SUBURBIA!! OH NOES!!!

As I mentioned before, I have been remiss in the posting of entries because I have been moving. Not only moving, but also trying to secure refinancing to renovate my old house before selling or renting it. Not to mention a whole bunch of other stuff.

Yay! So much fun!!

Okay, not really.

But, I would say about 90% of the items from my old place has been moved into the new one. Since we didn’t need to sell my house to buy our current abode, we have been able to transition gradually, but when I say US I mean mainly ME because I’m the one with the flexible schedule. John has been great as in transporting all the big furniture and getting things over to the dump and also securing the contractor to fix the house. If I had to do that as well, I think all the details would have bowled me over and driven me completely crazy. To be honest, I feel like that right now, even without the extra responsibilities. Like this:

Whut? Huh? Nonono!!

I have been moving all the little stuff, like books, clothes, kitchen utensils, pictures, shoes, office and office supplies, etc. etc. to the point that my lower back now hates me and I want to weep every time I traipse back to Baltimore to pack more belongings, five to six bags and boxes at a time.

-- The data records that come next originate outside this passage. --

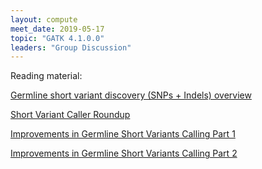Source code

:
 ```yaml
---
layout: compute
meet_date: 2019-05-17
topic: "GATK 4.1.0.0"
leaders: "Group Discussion"
---
```


Reading material:

[Germline short variant discovery (SNPs + Indels) overview](https://software.broadinstitute.org/gatk/best-practices/workflow?id=11145)

[Short Variant Caller Roundup](https://software.broadinstitute.org/gatk/blog?id=23490)

[Improvements in Germline Short Variants Calling Part 1](https://software.broadinstitute.org/gatk/blog?id=23510)

[Improvements in Germline Short Variants Calling Part 2](https://software.broadinstitute.org/gatk/blog?id=23525)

However, things have calmed down somewhat recently to the point that I’ve been exploring my new Ellicott City/Woodstock neighborhood a bit and observing all the “wildlife” and nature around me, trying to identify  birds and trees and plants. I am pretty ignorant of such things, having always lived mainly in urban areas except for my time in boarding school. When I was there, I loved the large expanse of trees and farmland and being able to gaze out on acres and acres of stone houses and barns and romping around in fields and dreaming of one day potentially living in a lighthouse. I felt as if I could finally breathe and that I was free.

So I am growing to like the area around me. Even though our new place isn’t out on a whatever-acre plot and is in a townhouse community, the areas around us are open and you can see the sunlight through the leaves of the surrounding trees as they slightly undulate in the wind. It’s nice and I’m starting to kind of like it.

However, I am feeling the impact of the differences between Baltimore City and Howard County suburbia. As in, strangers here smile and wave at you. For no reason at all. Suddenly, I feel like I’m a New York City native that has been transported to, say, Milwaukee or Minneapolis where people are polite to the point that I give them the side-eye and consider them suspiciously and wonder what they want from me.

And everything is…perfect in our community. Grass is cut and trimmed, sidewalks and streets clean with no weeds growing out of the cracks between the pavers, no dog poop and scary mutant rats, no crowds of twenty-somethings rollicking by right after last-call from the local bars.

Also, we live right by a golf course. This is a view from one of our windows:

How beautiful and perfectly sculptured!

So when I’m home, either puttering around or working, I see – ALL DAY – a bunch of golf carts driven by passengers with immaculate collared shirts and khakis chatting about who knows what. They trot onto the hole and stretch and line up their shots and then slap each other on the backs and guffaw while enjoying the high life.

Okay, they’re not all like that. But that’s what I envision in my mind whenever I see them. And, guess what? I’m living amongst them! This boggles my mind, that I caved in or sold out and that I’m now an actual suburbanite with tee times and contemplating whether or not to belong to the local country club.

Don’t get me wrong, my family actually did all those things when I was growing up (not the suburbia part, but all the rest, including high tea with scones and formal functions for which I had to wear velvet dresses during winter and cotton ones with lace during summer, which I hated), but I fought to get away from it all so now it’s rather unsettling that I’m back in the midst of it.

But I’m not a kid anymore, nor a teen or even a young adult so I have been contemplating a lot of philosophical questions, such as perhaps it’s time for me to let go of a lot of my phobias and prejudices. I tend to hold tight onto things, for a lot longer than I need to; I am nostalgic and stubborn to the point that sometimes I get in my own way. Sometimes I throw up my own barriers. And I think this is one of those times as I have been enjoying my new life, my home, the surrounding trees and flowers, and (sometimes) the oddly cheerfulness of our neighbors.